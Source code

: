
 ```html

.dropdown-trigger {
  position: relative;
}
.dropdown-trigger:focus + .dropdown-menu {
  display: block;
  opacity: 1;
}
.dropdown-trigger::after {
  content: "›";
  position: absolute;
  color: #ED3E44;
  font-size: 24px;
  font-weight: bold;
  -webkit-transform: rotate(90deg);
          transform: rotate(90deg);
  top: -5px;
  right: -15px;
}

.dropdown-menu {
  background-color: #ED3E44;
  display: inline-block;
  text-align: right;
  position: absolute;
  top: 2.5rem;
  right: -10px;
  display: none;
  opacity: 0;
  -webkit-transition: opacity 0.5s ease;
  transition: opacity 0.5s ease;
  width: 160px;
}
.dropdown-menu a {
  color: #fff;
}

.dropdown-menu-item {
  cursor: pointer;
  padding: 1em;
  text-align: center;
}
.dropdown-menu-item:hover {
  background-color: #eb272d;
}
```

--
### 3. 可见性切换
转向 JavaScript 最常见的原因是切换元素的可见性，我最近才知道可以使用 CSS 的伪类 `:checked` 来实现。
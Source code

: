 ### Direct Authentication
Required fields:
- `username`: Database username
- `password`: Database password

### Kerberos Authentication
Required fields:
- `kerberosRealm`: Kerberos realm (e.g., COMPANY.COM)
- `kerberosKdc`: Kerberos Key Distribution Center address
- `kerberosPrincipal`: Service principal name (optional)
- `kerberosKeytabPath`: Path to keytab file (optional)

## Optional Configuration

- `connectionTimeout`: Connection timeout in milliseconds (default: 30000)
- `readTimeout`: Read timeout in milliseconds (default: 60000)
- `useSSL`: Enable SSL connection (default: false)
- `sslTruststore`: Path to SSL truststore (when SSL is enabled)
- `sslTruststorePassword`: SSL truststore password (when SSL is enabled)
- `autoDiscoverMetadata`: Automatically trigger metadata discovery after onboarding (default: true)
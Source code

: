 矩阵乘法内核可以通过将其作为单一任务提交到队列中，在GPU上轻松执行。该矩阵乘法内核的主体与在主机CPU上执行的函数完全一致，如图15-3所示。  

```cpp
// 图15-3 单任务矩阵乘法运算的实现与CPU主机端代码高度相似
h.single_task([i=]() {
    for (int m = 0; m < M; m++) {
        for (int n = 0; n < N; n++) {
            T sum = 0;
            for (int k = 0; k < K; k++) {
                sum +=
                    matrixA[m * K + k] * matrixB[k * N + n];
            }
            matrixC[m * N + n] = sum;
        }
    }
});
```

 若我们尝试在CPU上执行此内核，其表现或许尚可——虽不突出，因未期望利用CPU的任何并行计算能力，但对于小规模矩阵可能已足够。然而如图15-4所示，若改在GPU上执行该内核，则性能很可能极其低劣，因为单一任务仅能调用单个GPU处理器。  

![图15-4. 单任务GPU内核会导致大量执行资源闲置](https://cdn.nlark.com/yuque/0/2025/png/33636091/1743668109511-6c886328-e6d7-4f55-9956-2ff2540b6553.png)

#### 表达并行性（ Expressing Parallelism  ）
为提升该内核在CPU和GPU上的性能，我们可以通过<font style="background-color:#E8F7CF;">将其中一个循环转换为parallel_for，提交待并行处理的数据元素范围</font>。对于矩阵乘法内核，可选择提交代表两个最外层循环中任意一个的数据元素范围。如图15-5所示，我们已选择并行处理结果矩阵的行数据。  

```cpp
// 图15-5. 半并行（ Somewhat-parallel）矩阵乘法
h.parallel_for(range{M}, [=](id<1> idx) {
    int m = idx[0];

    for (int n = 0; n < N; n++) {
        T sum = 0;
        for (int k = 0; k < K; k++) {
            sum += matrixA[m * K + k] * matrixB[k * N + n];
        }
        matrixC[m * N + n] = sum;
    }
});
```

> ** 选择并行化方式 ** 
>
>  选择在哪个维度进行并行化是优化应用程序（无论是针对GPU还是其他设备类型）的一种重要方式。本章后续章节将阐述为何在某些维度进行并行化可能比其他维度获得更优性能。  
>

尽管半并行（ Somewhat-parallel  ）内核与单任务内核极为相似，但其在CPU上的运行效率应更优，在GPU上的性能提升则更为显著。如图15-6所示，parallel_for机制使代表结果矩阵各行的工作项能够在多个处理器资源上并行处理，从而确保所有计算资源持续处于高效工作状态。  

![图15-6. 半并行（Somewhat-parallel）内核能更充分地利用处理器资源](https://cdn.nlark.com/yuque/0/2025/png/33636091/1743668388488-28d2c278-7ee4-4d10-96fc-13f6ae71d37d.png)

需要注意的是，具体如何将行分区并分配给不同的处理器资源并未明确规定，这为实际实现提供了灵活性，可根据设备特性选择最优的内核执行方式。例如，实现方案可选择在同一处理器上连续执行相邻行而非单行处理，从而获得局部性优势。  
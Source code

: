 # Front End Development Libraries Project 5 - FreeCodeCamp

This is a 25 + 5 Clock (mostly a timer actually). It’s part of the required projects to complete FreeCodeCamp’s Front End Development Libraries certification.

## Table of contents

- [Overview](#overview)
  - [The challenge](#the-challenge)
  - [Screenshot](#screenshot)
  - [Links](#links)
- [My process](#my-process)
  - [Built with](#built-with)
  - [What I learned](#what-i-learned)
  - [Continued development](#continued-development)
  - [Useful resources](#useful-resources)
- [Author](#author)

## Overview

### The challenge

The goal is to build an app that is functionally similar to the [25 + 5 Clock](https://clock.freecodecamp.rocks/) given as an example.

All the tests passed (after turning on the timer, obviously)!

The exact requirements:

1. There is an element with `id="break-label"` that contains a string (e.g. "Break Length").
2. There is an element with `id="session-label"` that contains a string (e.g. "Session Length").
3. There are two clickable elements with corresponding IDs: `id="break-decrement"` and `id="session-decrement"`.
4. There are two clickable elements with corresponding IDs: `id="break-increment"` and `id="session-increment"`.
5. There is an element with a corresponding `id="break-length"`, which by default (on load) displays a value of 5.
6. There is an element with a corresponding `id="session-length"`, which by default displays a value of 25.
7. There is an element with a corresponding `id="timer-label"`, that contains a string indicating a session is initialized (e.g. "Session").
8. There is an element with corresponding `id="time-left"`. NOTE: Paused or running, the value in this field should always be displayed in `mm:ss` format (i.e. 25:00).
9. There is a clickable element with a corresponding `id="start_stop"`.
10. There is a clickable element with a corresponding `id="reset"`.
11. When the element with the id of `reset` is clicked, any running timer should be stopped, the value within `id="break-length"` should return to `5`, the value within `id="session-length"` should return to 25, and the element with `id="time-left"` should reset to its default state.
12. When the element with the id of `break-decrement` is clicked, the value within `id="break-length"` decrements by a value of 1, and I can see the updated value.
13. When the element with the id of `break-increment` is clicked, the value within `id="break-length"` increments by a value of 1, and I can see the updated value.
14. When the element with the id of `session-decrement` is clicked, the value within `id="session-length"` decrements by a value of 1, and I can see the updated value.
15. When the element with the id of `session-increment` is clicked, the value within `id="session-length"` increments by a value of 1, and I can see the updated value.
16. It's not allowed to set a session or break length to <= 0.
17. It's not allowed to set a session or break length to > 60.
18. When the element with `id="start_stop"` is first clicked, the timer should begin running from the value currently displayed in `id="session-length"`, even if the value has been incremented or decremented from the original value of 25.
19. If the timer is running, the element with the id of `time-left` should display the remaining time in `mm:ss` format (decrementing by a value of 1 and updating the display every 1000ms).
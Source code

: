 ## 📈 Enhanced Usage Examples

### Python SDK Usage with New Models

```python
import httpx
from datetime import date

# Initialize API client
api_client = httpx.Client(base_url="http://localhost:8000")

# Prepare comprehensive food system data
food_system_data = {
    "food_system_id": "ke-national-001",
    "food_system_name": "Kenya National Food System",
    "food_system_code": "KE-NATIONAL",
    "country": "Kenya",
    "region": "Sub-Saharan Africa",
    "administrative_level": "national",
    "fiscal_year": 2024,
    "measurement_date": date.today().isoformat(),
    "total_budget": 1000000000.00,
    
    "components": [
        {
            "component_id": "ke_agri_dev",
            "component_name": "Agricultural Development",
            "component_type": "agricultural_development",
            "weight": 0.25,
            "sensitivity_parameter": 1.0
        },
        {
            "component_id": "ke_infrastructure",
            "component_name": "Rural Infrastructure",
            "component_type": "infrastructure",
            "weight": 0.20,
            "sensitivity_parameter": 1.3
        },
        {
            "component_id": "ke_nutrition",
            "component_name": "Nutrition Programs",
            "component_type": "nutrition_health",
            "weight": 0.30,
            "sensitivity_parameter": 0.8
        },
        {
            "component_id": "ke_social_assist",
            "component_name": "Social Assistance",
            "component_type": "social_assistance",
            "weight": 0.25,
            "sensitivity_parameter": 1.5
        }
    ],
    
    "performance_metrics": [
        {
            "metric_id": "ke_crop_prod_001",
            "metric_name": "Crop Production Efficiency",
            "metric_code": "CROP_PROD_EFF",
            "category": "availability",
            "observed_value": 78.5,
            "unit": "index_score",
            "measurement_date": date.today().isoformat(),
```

**EXERCISE AIM:** Please filter the entries above down to the lines holding "clicked" and copy them.

**OUTPUT FOR THIS EXERCISE:**
11. When the element with the id of `reset` is clicked, any running timer should be stopped, the value within `id="break-length"` should return to `5`, the value within `id="session-length"` should return to 25, and the element with `id="time-left"` should reset to its default state.
12. When the element with the id of `break-decrement` is clicked, the value within `id="break-length"` decrements by a value of 1, and I can see the updated value.
13. When the element with the id of `break-increment` is clicked, the value within `id="break-length"` increments by a value of 1, and I can see the updated value.
14. When the element with the id of `session-decrement` is clicked, the value within `id="session-length"` decrements by a value of 1, and I can see the updated value.
15. When the element with the id of `session-increment` is clicked, the value within `id="session-length"` increments by a value of 1, and I can see the updated value.
18. When the element with `id="start_stop"` is first clicked, the timer should begin running from the value currently displayed in `id="session-length"`, even if the value has been incremented or decremented from the original value of 25.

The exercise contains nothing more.